We already knew that Barack Obama is a coward – a man who, to take one obvious example, pronounced himself opposed to gay marriage right up until the millisecond that political calculation demanded he do otherwise, and who now believes that it is mandated by the Constitution. His putting off his amnesty announcement until after the election – and his dishonest refusal to acknowledge that it is an amnesty – is another example. We already knew that he is a liar (“If you like your coverage . . . ”) and have some reason to suspect that he is a fool. But the fundamental problem is that he is a lawyer, one without the intellectual or moral equipment to be anything more than a litigator of the picayune. For President Obama and his enablers, the law is a species of magic: He is entitled to do whatever he pleases, even when it plainly violates both the national interest and our longstanding habits of government, if he can simply think of a way to say the right words in the right order as he acts. That isn’t governance – that’s alchemical hokum, transforming the dross of Democratic political ambition into pure gold.
(You’ll find the rest here.)
No, no, no! A thousand times no!
The most frequent statement I see Progressives make to justify Obama’s executive order granting amnesty to around 5 million illegals is that “George H. W. Bush did it too.” They won’t believe authorities from National Review or Breitbart, of course, but maybe they’ll believe Glenn Kessler’s fact-check, the bottom line of which says:
To recap, the White House seized on an apparently inaccurate news report, which cited an estimate much higher than any other news organization. Meanwhile, officials ignored other contemporaneous reporting using much lower figures — as well as the actual outcome of the policy. That’s worthy of Four Pinocchios.
Four Pinocchios
(Read the whole thing, of course, which gives chapter and verse justifying that Pinocchio award.)
Nah! They won’t believe Kessler either. In the battle between facts and ideology, facts have no chance.
Cutting through Obama’s fatuous verbiage to the truth about immigration in America
Obama’s justification for issuing his executive order on amnesty is that the system was broken and, with Congress refusing to act, it was up to him to fix it. Most of us have focused on the fact that it’s not the president’s job to “fix” comprehensive legislation — especially if the voters have made clear, through their most recent vote, that they don’t want the president’s “fix.” Daniel Greenfield, however, focuses on the “the system is broken” part of the lie (emphasis mine):
According to Obama our immigration system is broken because it doesn’t allow illegal aliens who illegally crossed the border to take American jobs.
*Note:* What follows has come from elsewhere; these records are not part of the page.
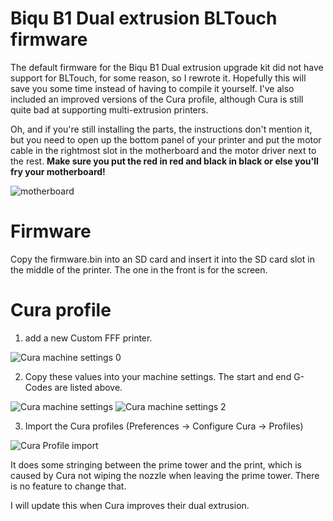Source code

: # Biqu B1 Dual extrusion BLTouch firmware

The default firmware for the Biqu B1 Dual extrusion upgrade kit did not have support for BLTouch, for some reason, so I rewrote it.
Hopefully this will save you some time instead of having to compile it yourself. I've also included an improved versions of the Cura profile, although Cura is still quite bad at supporting multi-extrusion printers.

Oh, and if you're still installing the parts, the instructions don't mention it, but you need to open up the bottom panel of your printer and put the motor cable in the rightmost slot in the motherboard and the motor driver next to the rest. **Make sure you put the red in red and black in black or else you'll fry your motherboard!**

![motherboard](https://user-images.githubusercontent.com/48849652/143468011-89eeb33e-20a5-4c28-b93d-4e5a31a3607b.jpg)

# Firmware

Copy the firmware.bin into an SD card and insert it into the SD card slot in the middle of the printer. The one in the front is for the screen.

# Cura profile
1.  add a new Custom FFF printer.

![Cura machine settings 0](https://user-images.githubusercontent.com/48849652/143470194-77956637-4b54-460d-8db9-5b7af5cb0d05.jpg)

2. Copy these values into your machine settings. The start and end G-Codes are listed above.

![Cura machine settings](https://user-images.githubusercontent.com/48849652/143470296-1d4a0af4-e1d4-4532-aa34-9cb660b937b0.jpg)
![Cura machine settings 2](https://user-images.githubusercontent.com/48849652/143470303-bda7a373-bc3c-4cc1-a749-26d6108e51a9.jpg)

3. Import the Cura profiles (Preferences -> Configure Cura -> Profiles)

![Cura Profile import](https://user-images.githubusercontent.com/48849652/143470844-804f33a5-c793-4707-a500-206edd3000c2.jpg)

It does some stringing between the prime tower and the print, which is caused by Cura not wiping the nozzle when leaving the prime tower. There is no feature to change that.

I will update this when Cura improves their dual extrusion.
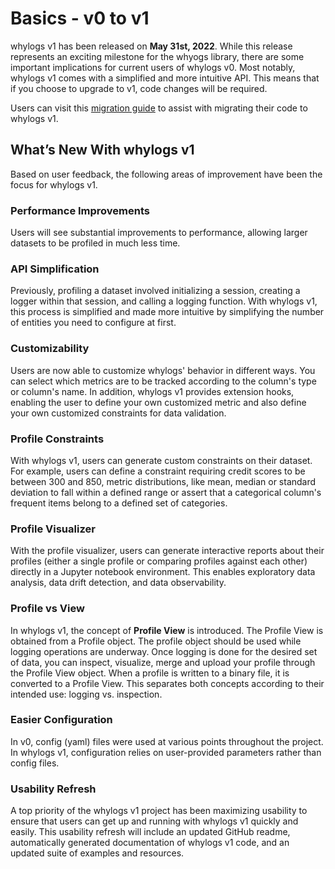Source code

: # Basics - v0 to v1

whylogs v1 has been released on **May 31st, 2022**. While this release represents an exciting milestone for the whyogs library, there are some important implications for current users of whylogs v0. Most notably, whylogs v1 comes with a simplified and more intuitive API. This means that if you choose to upgrade to v1, code changes will be required.

Users can visit this [migration guide](https://docs.whylabs.ai/docs/v1-migration/) to assist with migrating their code to whylogs v1.

## What’s New With whylogs v1


Based on user feedback, the following areas of improvement have been the focus for whylogs v1.

### Performance Improvements

Users will see substantial improvements to performance, allowing larger datasets to be profiled in much less time.

### API Simplification

Previously, profiling a dataset involved initializing a session, creating a logger within that session, and calling a logging function. With whylogs v1, this process is simplified and made more intuitive by simplifying the number of entities you need to configure at first.

### Customizability

Users are now able to customize whylogs' behavior in different ways. You can select which metrics are to be tracked according to the column's type or column's name. In addition, whylogs v1 provides extension hooks, enabling the user to define your own customized metric and also define your own customized constraints for data validation.

### Profile Constraints

With whylogs v1, users can generate custom constraints on their dataset. For example, users can define a constraint requiring credit scores to be between 300 and 850, metric distributions, like mean, median or standard deviation to fall within a defined range or assert that a categorical column's frequent items belong to a defined set of categories.


### Profile Visualizer

With the profile visualizer, users can generate interactive reports about their profiles (either a single profile or comparing profiles against each other) directly in a Jupyter notebook environment. This enables exploratory data analysis, data drift detection, and data observability.

### Profile vs View

In whylogs v1, the concept of **Profile View** is introduced. The Profile View is obtained from a Profile object. The profile object should be used while logging operations are underway. Once logging is done for the desired set of data, you can inspect, visualize, merge and upload your profile through the Profile View object. When a profile is written to a binary file, it is converted to a Profile View. This separates both concepts according to their intended use: logging vs. inspection.  

### Easier Configuration

In v0, config (yaml) files were used at various points throughout the project. In whylogs v1, configuration relies on user-provided parameters rather than config files. 

### Usability Refresh

A top priority of the whylogs v1 project has been maximizing usability to ensure that users can get up and running with whylogs v1 quickly and easily. This usability refresh will include an updated GitHub readme, automatically generated documentation of whylogs v1 code, and an updated suite of examples and resources.
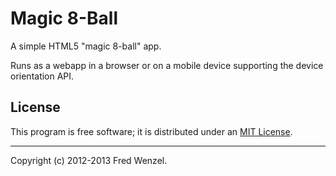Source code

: # Magic 8-Ball

A simple HTML5 "magic 8-ball" app.

Runs as a webapp in a browser or on a mobile device supporting the device
orientation API.

## License

This program is free software; it is distributed under an
[MIT License](http://github.com/fwenzel/8ball/blob/master/LICENSE.txt).

---

Copyright (c) 2012-2013 Fred Wenzel.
That’s not a broken system, that’s what the system is supposed to do.
When illegal aliens aren’t allowed to legally take American jobs, that’s how you know the immigration system is working. In the language of progressivism, helping means ruining and fixing means breaking. A system that fulfills any useful purpose must be reformed out of all usefulness. If the tattered shreds of the immigration system still keep a single Democratic voter from legally cashing a welfare check and casting a vote, then immigration must be reformed and helped and fixed until it is completely destroyed.
The immigration system is broken because it was reformed so many times that it makes as much sense as an outhouse on a space shuttle. Its main function now is to bring millions of people without jobs to a country where millions are out of work. Obama wants to fix that by adding millions more people.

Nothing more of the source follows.